LG Revolution impressions: it’s fast, but 4G LTE has drawbacks


Verizon’s claim of 10 launch devices for its 4G LTE network has been slow to materialize, but the handsets are on their way. The HTC ThunderBolt has hit shelves and the LG Revolution should be coming soon. Why the delay? Well, 4G has been a hassle to integrate, sources tell me; but the network has launched and is waiting to be tested.

At the show, devices like the LG Revolution were pulling between 6 and 13 Megabits per second download speeds without much hitch, but the demonstrations weren’t as geared toward speed as they were when we first tried out the Revolution at Verizon’s CES press conference in January.

Aside from its browsing speed, the Revolution is actually a bit of a devolution in terms of raw power. Like all first-generation LTE handsets, it runs on a (non-advertised) single-core 1GHz Snapdragon processor while the newest suite of high-end 3G and HSPA+ phones sport dual-core processing goodies. It’s lack of Gingerbread support is also saddening, but LG reps said the phone will get Gingerbread eventually. Still, the Revolution has a competitive 4.3-inch screen with a 480×800 resolution, a Swipe keyboard, an HDMI port capable of mirroring/cloning the phone screen directly to an HDTV, DLNA streaming, a 5MP auto-focus rear camera, 1.3MP front camera, can record 720p video, and can become a 4G mobile hotspot. Most notably, the device has 16GB of built-in memory.
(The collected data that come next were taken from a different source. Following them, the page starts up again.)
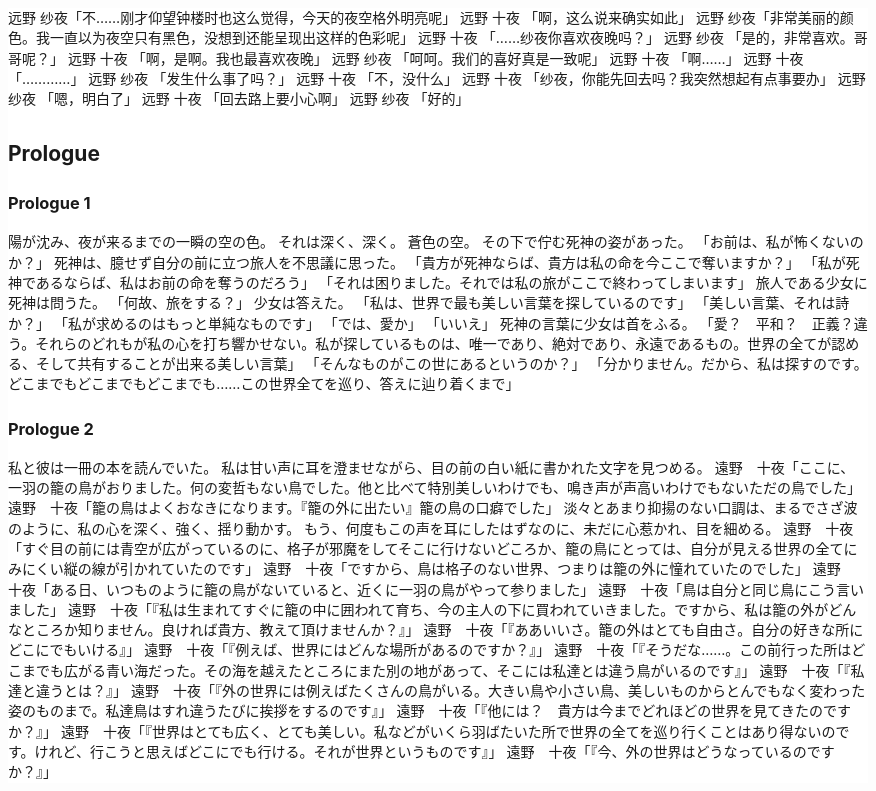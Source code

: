 远野 纱夜「不……刚才仰望钟楼时也这么觉得，今天的夜空格外明亮呢」
远野 十夜 「啊，这么说来确实如此」
远野 纱夜「非常美丽的颜色。我一直以为夜空只有黑色，没想到还能呈现出这样的色彩呢」
远野 十夜 「……纱夜你喜欢夜晚吗？」
远野 纱夜 「是的，非常喜欢。哥哥呢？」
远野 十夜 「啊，是啊。我也最喜欢夜晚」
远野 纱夜 「呵呵。我们的喜好真是一致呢」
远野 十夜 「啊……」
远野 十夜 「…………」
远野 纱夜 「发生什么事了吗？」
远野 十夜 「不，没什么」
远野 十夜 「纱夜，你能先回去吗？我突然想起有点事要办」
远野 纱夜 「嗯，明白了」
远野 十夜 「回去路上要小心啊」
远野 纱夜 「好的」

## Prologue

### Prologue 1

陽が沈み、夜が来るまでの一瞬の空の色。
それは深く、深く。
蒼色の空。
その下で佇む死神の姿があった。
「お前は、私が怖くないのか？」
死神は、臆せず自分の前に立つ旅人を不思議に思った。
「貴方が死神ならば、貴方は私の命を今ここで奪いますか？」
「私が死神であるならば、私はお前の命を奪うのだろう」
「それは困りました。それでは私の旅がここで終わってしまいます」
旅人である少女に死神は問うた。
「何故、旅をする？」
少女は答えた。
「私は、世界で最も美しい言葉を探しているのです」
「美しい言葉、それは詩か？」
「私が求めるのはもっと単純なものです」
「では、愛か」
「いいえ」
死神の言葉に少女は首をふる。
「愛？　平和？　正義？違う。それらのどれもが私の心を打ち響かせない。私が探しているものは、唯一であり、絶対であり、永遠であるもの。世界の全てが認める、そして共有することが出来る美しい言葉」
「そんなものがこの世にあるというのか？」
「分かりません。だから、私は探すのです。どこまでもどこまでもどこまでも……この世界全てを巡り、答えに辿り着くまで」

### Prologue 2

私と彼は一冊の本を読んでいた。
私は甘い声に耳を澄ませながら、目の前の白い紙に書かれた文字を見つめる。
遠野　十夜「ここに、一羽の籠の鳥がおりました。何の変哲もない鳥でした。他と比べて特別美しいわけでも、鳴き声が声高いわけでもないただの鳥でした」
遠野　十夜「籠の鳥はよくおなきになります。『籠の外に出たい』籠の鳥の口癖でした」
淡々とあまり抑揚のない口調は、まるでさざ波のように、私の心を深く、強く、揺り動かす。
もう、何度もこの声を耳にしたはずなのに、未だに心惹かれ、目を細める。
遠野　十夜「すぐ目の前には青空が広がっているのに、格子が邪魔をしてそこに行けないどころか、籠の鳥にとっては、自分が見える世界の全てにみにくい縦の線が引かれていたのです」
遠野　十夜「ですから、鳥は格子のない世界、つまりは籠の外に憧れていたのでした」
遠野　十夜「ある日、いつものように籠の鳥がないていると、近くに一羽の鳥がやって参りました」
遠野　十夜「鳥は自分と同じ鳥にこう言いました」
遠野　十夜「『私は生まれてすぐに籠の中に囲われて育ち、今の主人の下に買われていきました。ですから、私は籠の外がどんなところか知りません。良ければ貴方、教えて頂けませんか？』」
遠野　十夜「『ああいいさ。籠の外はとても自由さ。自分の好きな所にどこにでもいける』」
遠野　十夜「『例えば、世界にはどんな場所があるのですか？』」
遠野　十夜「『そうだな……。この前行った所はどこまでも広がる青い海だった。その海を越えたところにまた別の地があって、そこには私達とは違う鳥がいるのです』」
遠野　十夜「『私達と違うとは？』」
遠野　十夜「『外の世界には例えばたくさんの鳥がいる。大きい鳥や小さい鳥、美しいものからとんでもなく変わった姿のものまで。私達鳥はすれ違うたびに挨拶をするのです』」
遠野　十夜「『他には？　貴方は今までどれほどの世界を見てきたのですか？』」
遠野　十夜「『世界はとても広く、とても美しい。私などがいくら羽ばたいた所で世界の全てを巡り行くことはあり得ないのです。けれど、行こうと思えばどこにでも行ける。それが世界というものです』」
遠野　十夜「『今、外の世界はどうなっているのですか？』」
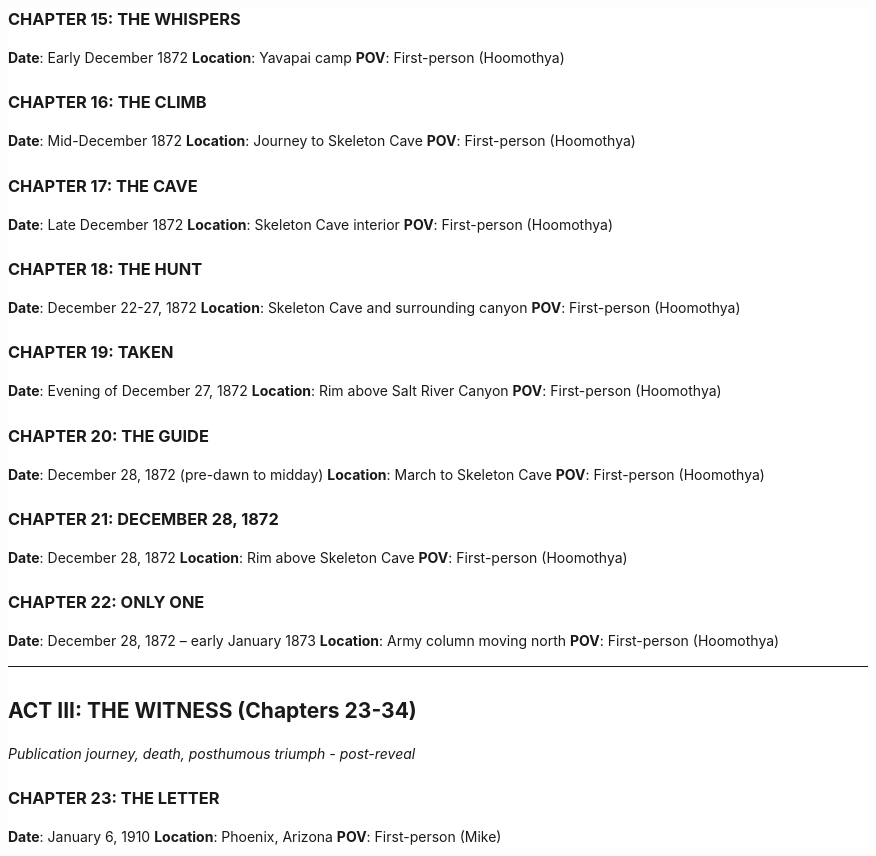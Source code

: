 ### CHAPTER 15: THE WHISPERS
**Date**: Early December 1872
**Location**: Yavapai camp
**POV**: First-person (Hoomothya)

### CHAPTER 16: THE CLIMB
**Date**: Mid-December 1872
**Location**: Journey to Skeleton Cave
**POV**: First-person (Hoomothya)

### CHAPTER 17: THE CAVE
**Date**: Late December 1872
**Location**: Skeleton Cave interior
**POV**: First-person (Hoomothya)

### CHAPTER 18: THE HUNT
**Date**: December 22-27, 1872
**Location**: Skeleton Cave and surrounding canyon
**POV**: First-person (Hoomothya)

### CHAPTER 19: TAKEN
**Date**: Evening of December 27, 1872
**Location**: Rim above Salt River Canyon
**POV**: First-person (Hoomothya)

### CHAPTER 20: THE GUIDE
**Date**: December 28, 1872 (pre-dawn to midday)
**Location**: March to Skeleton Cave
**POV**: First-person (Hoomothya)

### CHAPTER 21: DECEMBER 28, 1872
**Date**: December 28, 1872
**Location**: Rim above Skeleton Cave
**POV**: First-person (Hoomothya)

### CHAPTER 22: ONLY ONE
**Date**: December 28, 1872 – early January 1873
**Location**: Army column moving north
**POV**: First-person (Hoomothya)

---

## ACT III: THE WITNESS (Chapters 23-34)
*Publication journey, death, posthumous triumph - post-reveal*

### CHAPTER 23: THE LETTER
**Date**: January 6, 1910
**Location**: Phoenix, Arizona
**POV**: First-person (Mike)
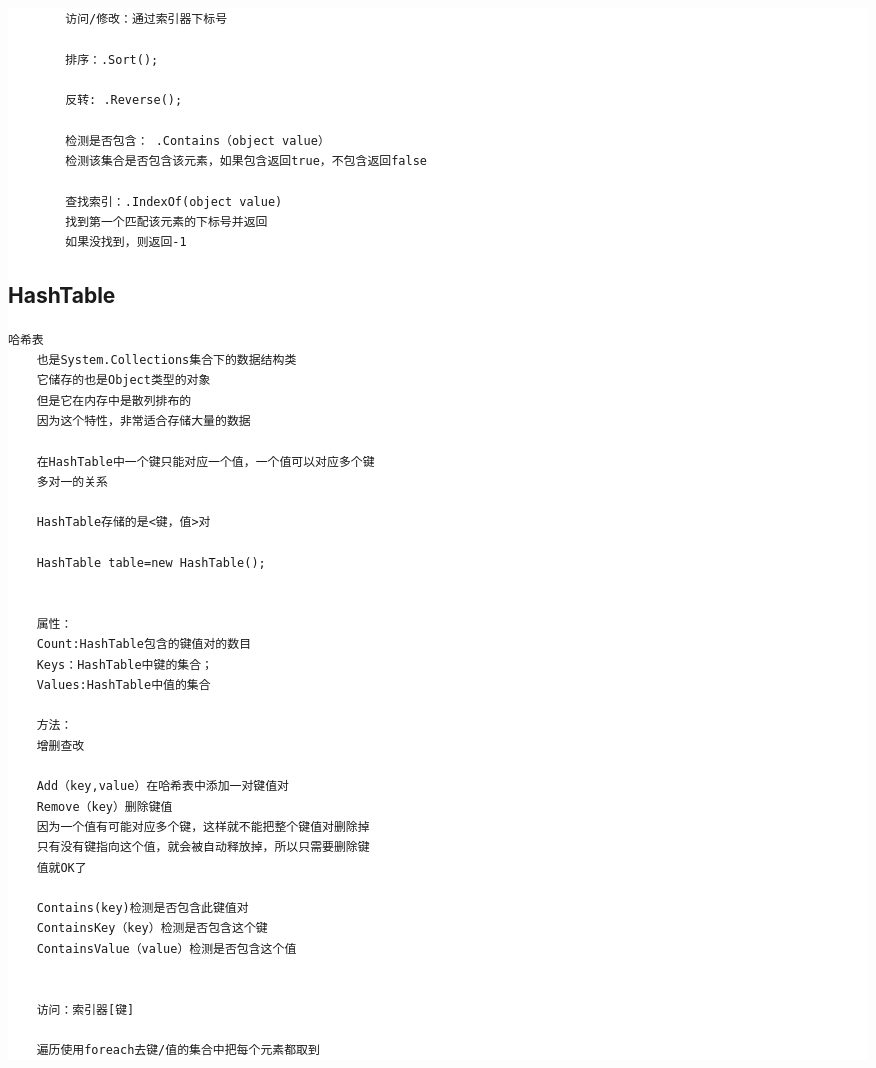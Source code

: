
 ```
		访问/修改：通过索引器下标号

		排序：.Sort();
		
		反转: .Reverse();

		检测是否包含： .Contains（object value）
		检测该集合是否包含该元素，如果包含返回true，不包含返回false

		查找索引：.IndexOf(object value)
		找到第一个匹配该元素的下标号并返回
		如果没找到，则返回-1
```

## HashTable

```
哈希表
	也是System.Collections集合下的数据结构类
	它储存的也是Object类型的对象
	但是它在内存中是散列排布的
	因为这个特性，非常适合存储大量的数据
	
	在HashTable中一个键只能对应一个值，一个值可以对应多个键
	多对一的关系

	HashTable存储的是<键，值>对
	
	HashTable table=new HashTable();

	
	属性：
	Count:HashTable包含的键值对的数目
	Keys：HashTable中键的集合；
	Values:HashTable中值的集合
	
	方法：
	增删查改
	
	Add（key,value）在哈希表中添加一对键值对
	Remove（key）删除键值
	因为一个值有可能对应多个键，这样就不能把整个键值对删除掉
	只有没有键指向这个值，就会被自动释放掉，所以只需要删除键
	值就OK了

	Contains(key)检测是否包含此键值对
	ContainsKey（key）检测是否包含这个键
	ContainsValue（value）检测是否包含这个值


	访问：索引器[键]
	
	遍历使用foreach去键/值的集合中把每个元素都取到
```
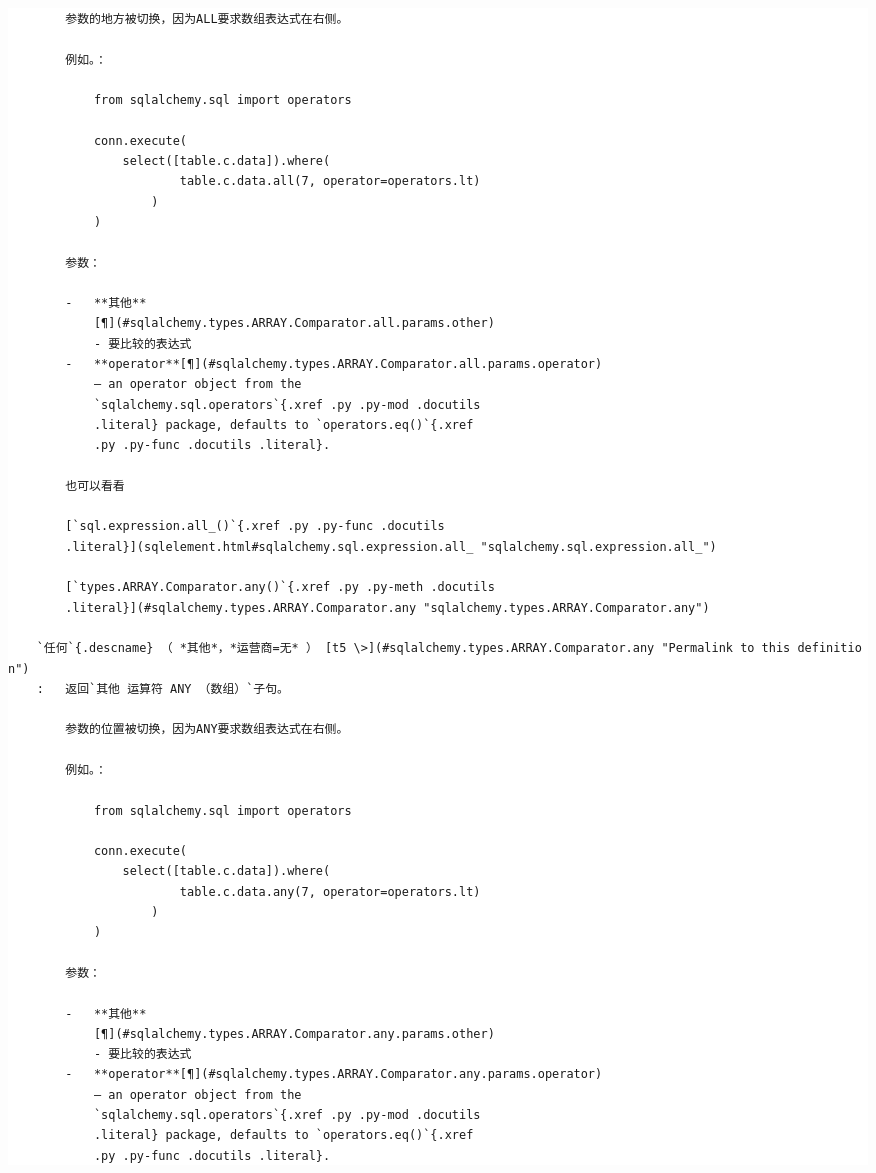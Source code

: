             参数的地方被切换，因为ALL要求数组表达式在右侧。

            例如。：

                from sqlalchemy.sql import operators

                conn.execute(
                    select([table.c.data]).where(
                            table.c.data.all(7, operator=operators.lt)
                        )
                )

            参数：

            -   **其他**
                [¶](#sqlalchemy.types.ARRAY.Comparator.all.params.other)
                - 要比较的表达式
            -   **operator**[¶](#sqlalchemy.types.ARRAY.Comparator.all.params.operator)
                – an operator object from the
                `sqlalchemy.sql.operators`{.xref .py .py-mod .docutils
                .literal} package, defaults to `operators.eq()`{.xref
                .py .py-func .docutils .literal}.

            也可以看看

            [`sql.expression.all_()`{.xref .py .py-func .docutils
            .literal}](sqlelement.html#sqlalchemy.sql.expression.all_ "sqlalchemy.sql.expression.all_")

            [`types.ARRAY.Comparator.any()`{.xref .py .py-meth .docutils
            .literal}](#sqlalchemy.types.ARRAY.Comparator.any "sqlalchemy.types.ARRAY.Comparator.any")

        `任何`{.descname} （ *其他*，*运营商=无* ） [t5 \>](#sqlalchemy.types.ARRAY.Comparator.any "Permalink to this definition")
        :   返回`其他 运算符 ANY （数组）`子句。

            参数的位置被切换，因为ANY要求数组表达式在右侧。

            例如。：

                from sqlalchemy.sql import operators

                conn.execute(
                    select([table.c.data]).where(
                            table.c.data.any(7, operator=operators.lt)
                        )
                )

            参数：

            -   **其他**
                [¶](#sqlalchemy.types.ARRAY.Comparator.any.params.other)
                - 要比较的表达式
            -   **operator**[¶](#sqlalchemy.types.ARRAY.Comparator.any.params.operator)
                – an operator object from the
                `sqlalchemy.sql.operators`{.xref .py .py-mod .docutils
                .literal} package, defaults to `operators.eq()`{.xref
                .py .py-func .docutils .literal}.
This is great for those with a lot of media as most high-end Android handsets currently come with 8GB of storage.


The image above gives a good impression of the LG Revolution’s width, which is greater than most cutting-edge non-4G phones. Those hoping for a bite-size 4G experience won’t find it here. Still, the phone felt pretty solid and wasn’t excessively heavy, considering its thickness.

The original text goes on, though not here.